◆ Aim of the task: Using the records below, find every line that includes "with" and copy it.

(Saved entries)
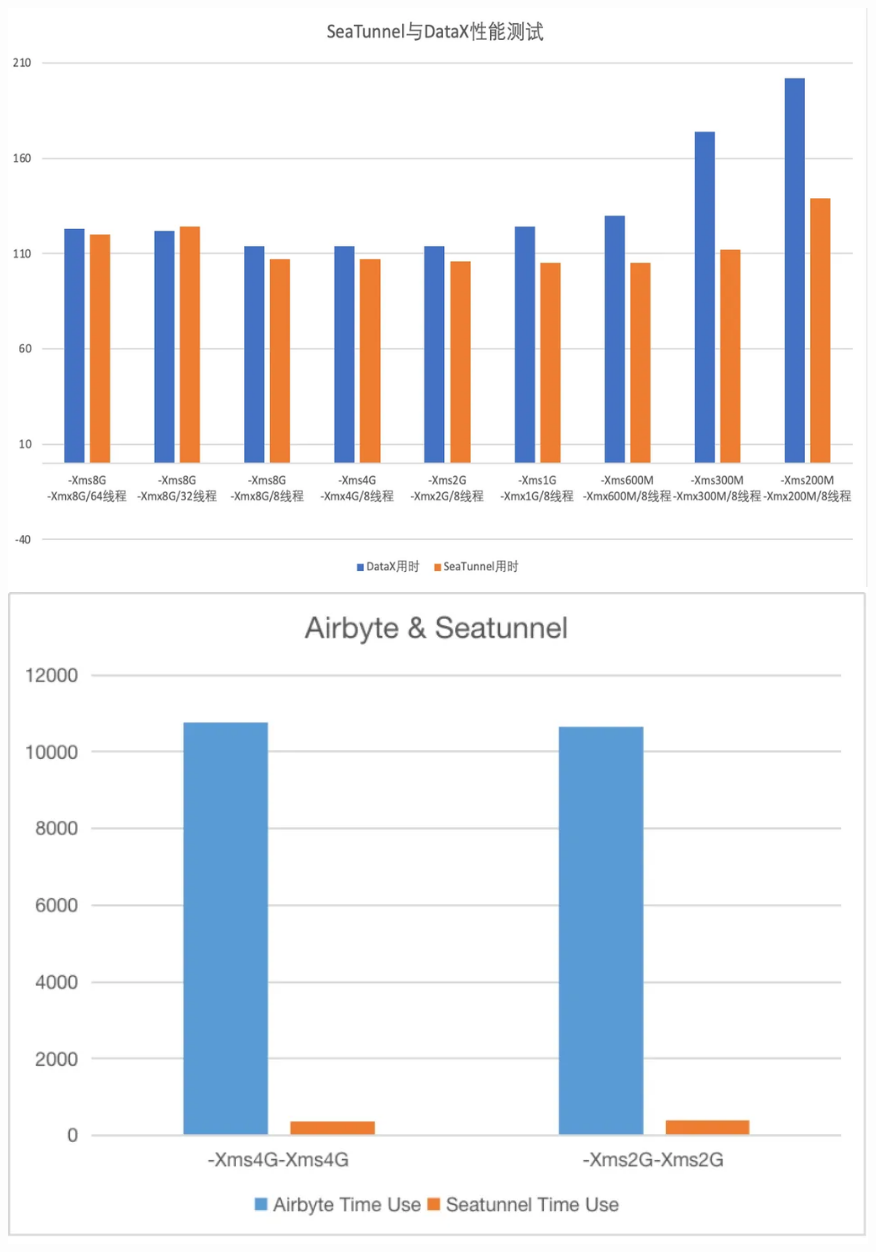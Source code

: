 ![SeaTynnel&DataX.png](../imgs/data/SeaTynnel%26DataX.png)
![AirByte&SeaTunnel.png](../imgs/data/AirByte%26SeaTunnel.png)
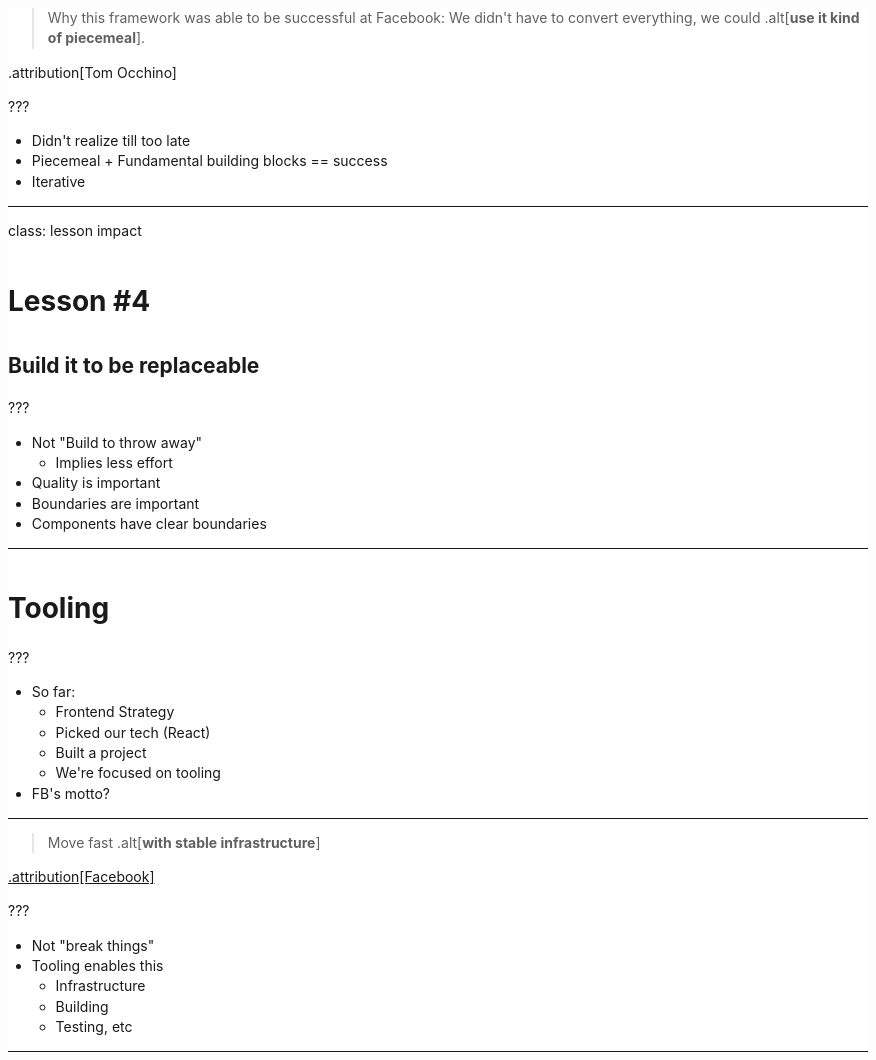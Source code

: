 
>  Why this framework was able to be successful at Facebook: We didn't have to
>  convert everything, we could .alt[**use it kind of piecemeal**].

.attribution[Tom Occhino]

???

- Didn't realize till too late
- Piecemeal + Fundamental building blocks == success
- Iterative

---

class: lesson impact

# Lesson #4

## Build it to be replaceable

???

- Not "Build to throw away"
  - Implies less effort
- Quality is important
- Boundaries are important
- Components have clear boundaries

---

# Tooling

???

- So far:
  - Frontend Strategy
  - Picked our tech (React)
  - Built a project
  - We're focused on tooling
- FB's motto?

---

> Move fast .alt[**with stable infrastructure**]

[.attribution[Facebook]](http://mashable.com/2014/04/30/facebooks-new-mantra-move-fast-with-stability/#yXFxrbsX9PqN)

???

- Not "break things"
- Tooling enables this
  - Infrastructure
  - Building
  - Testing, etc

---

◆ Answer box:
> Move fast .alt[**with stable infrastructure**]
[.attribution[Facebook]](http://mashable.com/2014/04/30/facebooks-new-mantra-move-fast-with-stability/#yXFxrbsX9PqN)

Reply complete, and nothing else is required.